Dimanche soir, la cuisine est enfin silencieuse. L'un des deux s'assoit avec le sentiment d'avoir géré des choses tout le week-end, et le dit presque malgré lui à voix haute : « J'ai l'impression d'en faire plus que toi. » L'autre lève la tête – et à la même seconde éprouve un ressenti tout aussi fort, mais inverse. Après tout, lui aussi a réglé des choses toute la journée. Et voilà que démarre le manège bien connu : « Et hier ? », « Et qui est-ce qui toujours… ? », « Moi au moins… ». Une demi-heure plus tard, deux personnes vont se coucher, chacune convaincue d'avoir raison – et toutes deux plus fatiguées qu'avant.

Cette dispute a une caractéristique traître : elle ne se gagne pas. Non parce que quelqu'un ment, mais parce qu'un ressenti s'oppose à un ressenti. Et un ressenti est toujours vrai pour celui qui l'éprouve.

Le problème n'est pas de savoir qui de vous deux a raison. Le problème, c'est que vous vous disputez dans deux langues qu'on ne peut traduire l'une dans l'autre.

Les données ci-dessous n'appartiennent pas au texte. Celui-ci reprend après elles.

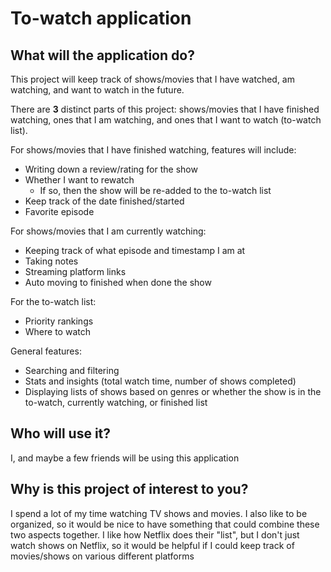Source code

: # To-watch application

## What will the application do?

This project will keep track of shows/movies that I have watched, am watching, and want to watch in the future. 

There are **3** distinct parts of this project: shows/movies that I have finished watching, ones that I am watching, and ones that I want to watch (to-watch list).

For shows/movies that I have finished watching, features will include:
- Writing down a review/rating for the show
- Whether I want to rewatch
  - If so, then the show will be re-added to the to-watch list
- Keep track of the date finished/started
- Favorite episode

For shows/movies that I am currently watching:
- Keeping track of what episode and timestamp I am at
- Taking notes
- Streaming platform links
- Auto moving to finished when done the show

For the to-watch list:
- Priority rankings
- Where to watch

General features:
- Searching and filtering
- Stats and insights (total watch time, number of shows completed)
- Displaying lists of shows based on genres or whether the show is in the to-watch, currently watching, or finished list

## Who will use it?

I, and maybe a few friends will be using this application

## Why is this project of interest to you?

I spend a lot of my time watching TV shows and movies. I also like to be organized, so it would be nice to have something that could combine these two aspects together. I like how Netflix does their "list", but I don't just watch shows on Netflix, so it would be helpful if I could keep track of movies/shows on various different platforms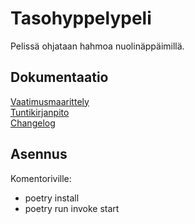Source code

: # Tasohyppelypeli  
Pelissä ohjataan hahmoa nuolinäppäimillä.  



## Dokumentaatio  
[Vaatimusmaarittely](dokumentaatio/vaatimusmaarittely.md)  
[Tuntikirjanpito](dokumentaatio/tuntikirjanpito.md)  
[Changelog](dokumentaatio/changelog.md)


## Asennus  
Komentoriville:  
- poetry install  
- poetry run invoke start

Pourquoi le « ressenti » est une mauvaise preuve

Chacun de nous voit le mieux son propre travail. On se souvient précisément du nombre de fois où l'on s'est levé de table, de ce qu'on a géré dans la journée et de ce que ça a coûté – et de presque rien de la même chose chez l'autre. Pas par méchanceté : simplement, on était présent à sa propre corvée, et pas à la sienne. Les psychologues appellent cela le biais de disponibilité – ce qu'on a vif en mémoire nous paraît plus grand et plus important que ce qu'on n'a pas vu.

C'est justement pour cela que les deux partenaires sont souvent sincèrement certains de porter la plus grande part. Ils ne peuvent pas avoir raison en même temps – mais ils peuvent avoir en même temps une image tout aussi incomplète. Et deux images incomplètes ne se combinent jamais en un seul accord. Tant qu'on parle d'impressions, chaque phrase sonne comme une accusation et chaque réponse comme une défense.

Ce qui se passe quand vous posez une carte sur la table

Imaginez qu'au lieu de deux ressentis, vous ayez devant vous une seule chose que vous regardez tous les deux en même temps – la liste de tout ce qu'implique réellement le foyer, et pour chaque élément, qui le planifie et qui l'exécute. Soudain, la conversation se retourne. Ce n'est plus « toi contre moi », mais « nous deux contre cette liste ». Vous êtes assis du même côté de la table et vous regardez dans la même direction.

C'est tout le sens de la carte : elle ne détermine pas qui est la meilleure personne. Elle montre seulement où se trouve la charge en ce moment. Et de quelque chose que vous voyez tous les deux de la même façon, on peut enfin parler sans que ça dégénère en démonstration.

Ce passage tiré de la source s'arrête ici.